[[ Records supplied open ]]

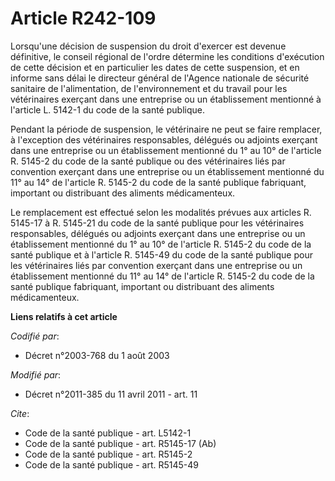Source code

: # Article R242-109

Lorsqu'une décision de suspension du droit d'exercer est devenue définitive, le conseil régional de l'ordre détermine les
conditions d'exécution de cette décision et en particulier les dates de cette suspension, et en informe sans délai le
directeur général de l'Agence nationale de sécurité sanitaire de l'alimentation, de l'environnement et du travail pour les
vétérinaires exerçant dans une entreprise ou un établissement mentionné à l'article L. 5142-1 du code de la santé publique. 

Pendant la période de suspension, le vétérinaire ne peut se faire remplacer, à l'exception des vétérinaires responsables,
délégués ou adjoints exerçant dans une entreprise ou un établissement mentionné du 1° au 10° de l'article R. 5145-2 du code
de la santé publique ou des vétérinaires liés par convention exerçant dans une entreprise ou un établissement mentionné du
11° au 14° de l'article R. 5145-2 du code de la santé publique fabriquant, important ou distribuant des aliments
médicamenteux. 

Le remplacement est effectué selon les modalités prévues aux articles R. 5145-17 à R. 5145-21 du code de la santé publique
pour les vétérinaires responsables, délégués ou adjoints exerçant dans une entreprise ou un établissement mentionné du 1° au
10° de l'article R. 5145-2 du code de la santé publique et à l'article R. 5145-49 du code de la santé publique pour les
vétérinaires liés par convention exerçant dans une entreprise ou un établissement mentionné du 11° au 14° de l'article R.
5145-2 du code de la santé publique fabriquant, important ou distribuant des aliments médicamenteux.

**Liens relatifs à cet article**

_Codifié par_:

  - Décret n°2003-768 du 1 août 2003

_Modifié par_:

  - Décret n°2011-385 du 11 avril 2011 - art. 11

_Cite_:

  - Code de la santé publique - art. L5142-1
  - Code de la santé publique - art. R5145-17 (Ab)
  - Code de la santé publique - art. R5145-2
  - Code de la santé publique - art. R5145-49
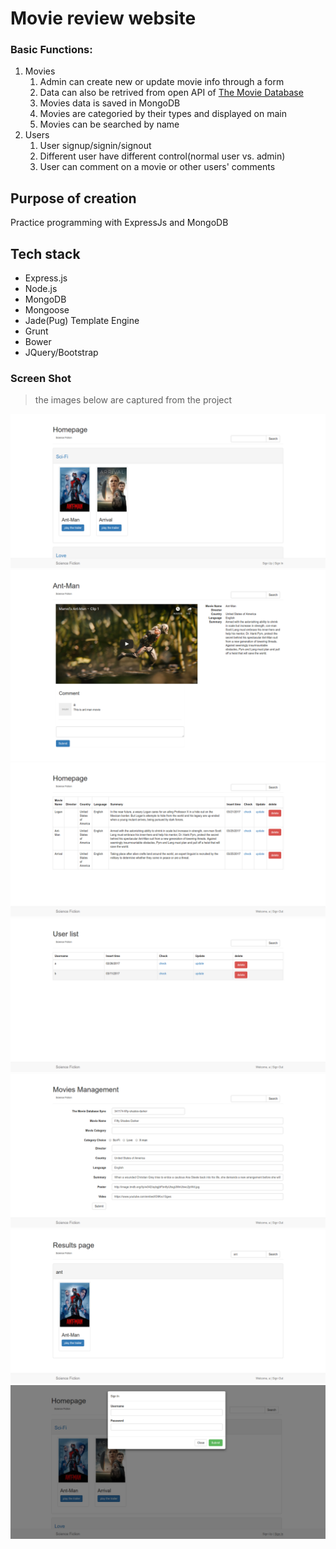 # Movie review website
### Basic Functions:
1. Movies
	1. Admin can create new or update movie info through a form
	2. Data can also be retrived from open API of [The Movie Database](https://www.themoviedb.org/)
	3. Movies data is saved in MongoDB
	4. Movies are categoried by their types and displayed on main
	5. Movies can be searched by name
2. Users
	1. User signup/signin/signout
	2. Different user have different control(normal user vs. admin)
	3. User can comment on a movie or other users' comments

## Purpose of creation
Practice programming with ExpressJs and MongoDB

## Tech stack
- Express.js
 - Node.js
- MongoDB
 - Mongoose
- Jade(Pug) Template Engine
- Grunt
- Bower
- JQuery/Bootstrap

### Screen Shot
> the images below are captured from the project 

![Main Page](/images/1.png)
![Detail Page](/images/2.png)
![Movie Management Page](/images/3.png)
![User Management Page](/images/4.png)
![Movie Create Page](/images/5.png)
![Search Result Page](/images/6.png)
![User Sign In Page](/images/7.png)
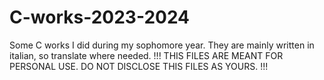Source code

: # C-works-2023-2024
Some C works I did during my sophomore year. 
They are mainly written in italian, so translate where needed.
!!! THIS FILES ARE MEANT FOR PERSONAL USE. DO NOT DISCLOSE THIS FILES AS YOURS. !!!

[[ Records supplied closed ]]

## What you are asked to do
Once the line containing "de la santé publique ou" has been copied, stop; everything from the first line of the data up to it must be copied exactly, without pictures.

## Response for this exercise
Source code

: # Article R242-109

Lorsqu'une décision de suspension du droit d'exercer est devenue définitive, le conseil régional de l'ordre détermine les
conditions d'exécution de cette décision et en particulier les dates de cette suspension, et en informe sans délai le
directeur général de l'Agence nationale de sécurité sanitaire de l'alimentation, de l'environnement et du travail pour les
vétérinaires exerçant dans une entreprise ou un établissement mentionné à l'article L. 5142-1 du code de la santé publique. 

Pendant la période de suspension, le vétérinaire ne peut se faire remplacer, à l'exception des vétérinaires responsables,
délégués ou adjoints exerçant dans une entreprise ou un établissement mentionné du 1° au 10° de l'article R. 5145-2 du code
de la santé publique ou des vétérinaires liés par convention exerçant dans une entreprise ou un établissement mentionné du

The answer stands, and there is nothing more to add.